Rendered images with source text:

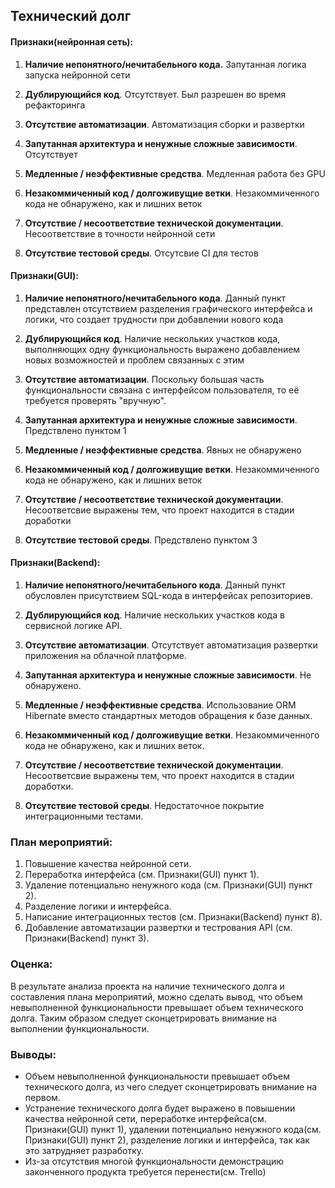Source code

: ## Технический долг
#### Признаки(нейронная сеть):
1. **Наличие непонятного/нечитабельного кода.**
Запутанная логика запуска нейронной сети

2. **Дублирующийся код**.
Отсутствует. Был разрешен во время рефакторинга

3. **Отсутствие автоматизации**.
Автоматизация сборки и развертки

4. **Запутанная архитектура и ненужные сложные зависимости**.
Отсутствует

5. **Медленные / неэффективные средства**.
Медленная работа без GPU

6. **Незакоммиченный код / долгоживущие ветки**.
Незакоммиченного кода не обнаружено, как и лишних веток

7. **Отсутствие / несоответствие технической документации**.
Несоответствие в точности нейронной сети

8. **Отсутствие тестовой среды**.
Отсутсвие CI для тестов

#### Признаки(GUI):
1. **Наличие непонятного/нечитабельного кода**.
Данный пункт представлен отсутствием разделения графического интерфейса и логики, что создает трудности при добавлении нового кода

2. **Дублирующийся код**.
Наличие нескольких участков кода, выполняющих одну функциональность выражено добавлением новых возможностей и проблем связанных с этим

3. **Отсутствие автоматизации**.
Поскольку большая часть функциональности связана с интерфейсом пользователя, то её требуется проверять "вручную".

4. **Запутанная архитектура и ненужные сложные зависимости**.
Предствлено пунктом 1

5. **Медленные / неэффективные средства**.
Явных не обнаружено

6. **Незакоммиченный код / долгоживущие ветки**.
Незакоммиченного кода не обнаружено, как и лишних веток

7. **Отсутствие / несоответствие технической документации**.
Несоответсвие выражены тем, что проект находится в стадии доработки

8. **Отсутствие тестовой среды**.
Предствлено пунктом 3

#### Признаки(Backend):
1. **Наличие непонятного/нечитабельного кода**.
Данный пункт обусловлен присутствием SQL-кода в интерфейсах репозиториев.

2. **Дублирующийся код**.
Наличие нескольких участков кода в сервисной логике API.

3. **Отсутствие автоматизации**.
Отсутствует автоматизация развертки приложения на облачной платформе.

4. **Запутанная архитектура и ненужные сложные зависимости**.
Не обнаружено.

5. **Медленные / неэффективные средства**.
Использование ORM Hibernate вместо стандартных методов обращения к базе данных.

6. **Незакоммиченный код / долгоживущие ветки**.
Незакоммиченного кода не обнаружено, как и лишних веток.

7. **Отсутствие / несоответствие технической документации**.
Несоответсвие выражены тем, что проект находится в стадии доработки.

8. **Отсутствие тестовой среды**.
Недостаточное покрытие интеграционными тестами.

### План мероприятий:
1. Повышение качества нейронной сети.
2. Переработка интерфейса (см. Признаки(GUI) пункт 1).
3. Удаление потенциально ненужного кода (см. Признаки(GUI) пункт 2).
4. Разделение логики и интерфейса.
5. Написание интеграционных тестов (см. Признаки(Backend) пункт 8).
6. Добавление автоматизации развертки и тестрования API (см. Признаки(Backend) пункт 3).

### Оценка:
В результате анализа проекта на наличие технического долга и составления плана мероприятий, можно сделать вывод, что объем невыполненной функциональности превышает объем технического долга. Таким образом следует сконцетрировать внимание на выполнении функциональности.

### Выводы:
* Объем невыполненной функциональности превышает объем технического долга, из чего следует сконцетрировать внимание на первом.
* Устранение технического долга будет выражено в повышении качества нейронной сети, переработке интерфейса(см. Признаки(GUI) пункт 1), удалении потенциально ненужного кода(см. Признаки(GUI) пункт 2), разделение логики и интерфейса, так как это затрудняет разработку.
* Из-за отсутствия многой функциональности демонстрацию законченного продукта требуется перенести(см. Trello)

What is being asked: Pictures are to be left out when the entries above are repeated exactly.

Response:
Source code

: ## Технический долг
#### Признаки(нейронная сеть):
1. **Наличие непонятного/нечитабельного кода.**
Запутанная логика запуска нейронной сети

2. **Дублирующийся код**.
Отсутствует. Был разрешен во время рефакторинга

3. **Отсутствие автоматизации**.
Автоматизация сборки и развертки

4. **Запутанная архитектура и ненужные сложные зависимости**.
Отсутствует

5. **Медленные / неэффективные средства**.
Медленная работа без GPU

6. **Незакоммиченный код / долгоживущие ветки**.
Незакоммиченного кода не обнаружено, как и лишних веток

7. **Отсутствие / несоответствие технической документации**.
Несоответствие в точности нейронной сети

8. **Отсутствие тестовой среды**.
Отсутсвие CI для тестов

#### Признаки(GUI):
1. **Наличие непонятного/нечитабельного кода**.
Данный пункт представлен отсутствием разделения графического интерфейса и логики, что создает трудности при добавлении нового кода

2. **Дублирующийся код**.
Наличие нескольких участков кода, выполняющих одну функциональность выражено добавлением новых возможностей и проблем связанных с этим

3. **Отсутствие автоматизации**.
Поскольку большая часть функциональности связана с интерфейсом пользователя, то её требуется проверять "вручную".

4. **Запутанная архитектура и ненужные сложные зависимости**.
Предствлено пунктом 1

5. **Медленные / неэффективные средства**.
Явных не обнаружено

6. **Незакоммиченный код / долгоживущие ветки**.
Незакоммиченного кода не обнаружено, как и лишних веток

7. **Отсутствие / несоответствие технической документации**.
Несоответсвие выражены тем, что проект находится в стадии доработки

8. **Отсутствие тестовой среды**.
Предствлено пунктом 3

#### Признаки(Backend):
1. **Наличие непонятного/нечитабельного кода**.
Данный пункт обусловлен присутствием SQL-кода в интерфейсах репозиториев.

2. **Дублирующийся код**.
Наличие нескольких участков кода в сервисной логике API.

3. **Отсутствие автоматизации**.
Отсутствует автоматизация развертки приложения на облачной платформе.

4. **Запутанная архитектура и ненужные сложные зависимости**.
Не обнаружено.

5. **Медленные / неэффективные средства**.
Использование ORM Hibernate вместо стандартных методов обращения к базе данных.

6. **Незакоммиченный код / долгоживущие ветки**.
Незакоммиченного кода не обнаружено, как и лишних веток.

7. **Отсутствие / несоответствие технической документации**.
Несоответсвие выражены тем, что проект находится в стадии доработки.

8. **Отсутствие тестовой среды**.
Недостаточное покрытие интеграционными тестами.

### План мероприятий:
1. Повышение качества нейронной сети.
2. Переработка интерфейса (см. Признаки(GUI) пункт 1).
3. Удаление потенциально ненужного кода (см. Признаки(GUI) пункт 2).
4. Разделение логики и интерфейса.
5. Написание интеграционных тестов (см. Признаки(Backend) пункт 8).
6. Добавление автоматизации развертки и тестрования API (см. Признаки(Backend) пункт 3).

### Оценка:
В результате анализа проекта на наличие технического долга и составления плана мероприятий, можно сделать вывод, что объем невыполненной функциональности превышает объем технического долга. Таким образом следует сконцетрировать внимание на выполнении функциональности.

### Выводы:
* Объем невыполненной функциональности превышает объем технического долга, из чего следует сконцетрировать внимание на первом.
* Устранение технического долга будет выражено в повышении качества нейронной сети, переработке интерфейса(см. Признаки(GUI) пункт 1), удалении потенциально ненужного кода(см. Признаки(GUI) пункт 2), разделение логики и интерфейса, так как это затрудняет разработку.
* Из-за отсутствия многой функциональности демонстрацию законченного продукта требуется перенести(см. Trello)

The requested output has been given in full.